I don't want to suggest that pornography is the cause of rape, I am aware that it is far more complicated than that. What I believe is that violent pornography is part of an atmosphere that perpetuates the sexual objectification of women. The incorporation of a porn aesthetic into the main stream as harmless raunch culture I think contributes to this. Now, I know I'm on shaky ground talking about this because it can come down to a question of free expression of a person's sexuality and that is none of my or anyone else's business. What I object to is the commodification of bodies. I just cannot believe that conforming to titillating sexual stereotypes can bring about any kind of liberation, and teaming this with reduced sentences for violent crimes against women just sends out a dreadful message. I want to insist that I'm not suggesting a conspiracy rather worrying attitudes. But defending porn when it may be a contributing factor in condoning misogyny seems senseless. What do women get from it? Very little I'm sure, compared to the huge bank roll attributed to the industry as a whole.
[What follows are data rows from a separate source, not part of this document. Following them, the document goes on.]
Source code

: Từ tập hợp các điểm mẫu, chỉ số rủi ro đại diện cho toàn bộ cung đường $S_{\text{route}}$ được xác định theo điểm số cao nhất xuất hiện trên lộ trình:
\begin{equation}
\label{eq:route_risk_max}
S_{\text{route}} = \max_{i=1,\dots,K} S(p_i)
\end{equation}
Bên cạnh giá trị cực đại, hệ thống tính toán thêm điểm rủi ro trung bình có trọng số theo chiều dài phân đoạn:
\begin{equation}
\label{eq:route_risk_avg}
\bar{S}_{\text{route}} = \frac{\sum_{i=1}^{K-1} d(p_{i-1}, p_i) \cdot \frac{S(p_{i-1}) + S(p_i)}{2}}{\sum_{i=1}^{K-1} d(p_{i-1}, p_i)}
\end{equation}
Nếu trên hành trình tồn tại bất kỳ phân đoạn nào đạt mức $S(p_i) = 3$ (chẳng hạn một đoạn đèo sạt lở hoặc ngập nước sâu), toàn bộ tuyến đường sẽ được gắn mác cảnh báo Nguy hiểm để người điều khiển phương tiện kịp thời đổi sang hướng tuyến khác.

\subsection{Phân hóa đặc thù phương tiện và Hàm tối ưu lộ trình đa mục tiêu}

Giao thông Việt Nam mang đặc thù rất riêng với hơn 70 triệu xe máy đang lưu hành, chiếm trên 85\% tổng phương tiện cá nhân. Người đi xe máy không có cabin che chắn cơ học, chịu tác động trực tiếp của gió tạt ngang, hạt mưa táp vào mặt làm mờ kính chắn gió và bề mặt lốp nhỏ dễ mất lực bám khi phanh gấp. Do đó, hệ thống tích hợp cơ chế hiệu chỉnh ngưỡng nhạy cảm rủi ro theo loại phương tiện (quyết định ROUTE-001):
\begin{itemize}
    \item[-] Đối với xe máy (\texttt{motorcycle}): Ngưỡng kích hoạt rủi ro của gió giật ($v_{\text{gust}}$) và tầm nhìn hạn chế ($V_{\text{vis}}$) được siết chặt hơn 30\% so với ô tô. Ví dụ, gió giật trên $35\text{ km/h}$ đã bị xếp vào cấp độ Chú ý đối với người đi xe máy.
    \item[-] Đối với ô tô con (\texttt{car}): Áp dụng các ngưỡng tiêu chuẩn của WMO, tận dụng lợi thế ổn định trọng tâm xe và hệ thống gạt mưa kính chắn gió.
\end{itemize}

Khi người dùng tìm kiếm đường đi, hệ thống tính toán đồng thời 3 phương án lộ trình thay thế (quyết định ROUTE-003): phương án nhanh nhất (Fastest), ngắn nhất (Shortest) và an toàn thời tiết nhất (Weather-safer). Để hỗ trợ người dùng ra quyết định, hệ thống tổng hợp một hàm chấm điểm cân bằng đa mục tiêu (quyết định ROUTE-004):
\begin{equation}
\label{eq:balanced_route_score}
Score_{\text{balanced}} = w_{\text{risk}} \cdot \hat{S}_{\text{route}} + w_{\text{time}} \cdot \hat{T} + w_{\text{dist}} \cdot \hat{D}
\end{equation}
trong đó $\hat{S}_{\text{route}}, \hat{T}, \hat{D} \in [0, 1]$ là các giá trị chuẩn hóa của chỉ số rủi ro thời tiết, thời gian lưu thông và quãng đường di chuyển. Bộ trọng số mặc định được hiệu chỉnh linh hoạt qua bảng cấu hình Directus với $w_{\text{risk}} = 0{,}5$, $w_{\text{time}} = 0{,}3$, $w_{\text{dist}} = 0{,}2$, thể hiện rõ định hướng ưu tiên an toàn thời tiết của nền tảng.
I can't believe for a minute that porn is made as a benevolent gesture, it is to make money. It's not going to go away unless, I imagine, it fails to make a profit.

4/13/2006 10:01:00 am  
Anonymous Chameleon said...

I knew I could rely on you to point to this aberration - well, it would be an aberration of women were accorded equality with men in our society - doling out a slap on the wrist, "You naughty boy" style to wife-beaters. This constitutes a fundamental and glaring misunderstanding of the dynamics of the phenomenon and is an absolute disgrace. Any society that considers itself remotely "civilised" ought to have no place for such an approach. What kind of message does it send to the victim, whose bruised face is supposed to light up when the erring husband/partner brings a bunch of flowers by way of an apology/token of an all too transitory remorse? It tells her that she is correct to forgive him, that he will mend his ways if only she doesn't provoke him, that he was right to fling his plate of chips against the wall because they were too soggy, that she can expect neither sympathy nor protection from the law, that her lack of self-esteem is justified, that his dissatisfaction with her performance of wifely duties (one of the many lies he tells her in order to disguise the true dynamic of escalating violence and psychological intimidation) is acknowledged by the outside, that open season has been declared on her if he has been down the pub, etc. Such a callous disregard of decades of research into the phenomenon simply because jails are overcrowded makes a mockery of any notion of progress we might have deluded ourselves with! Yes, I am passionate about this and yes, I do intend to write about it once I have a spare minute!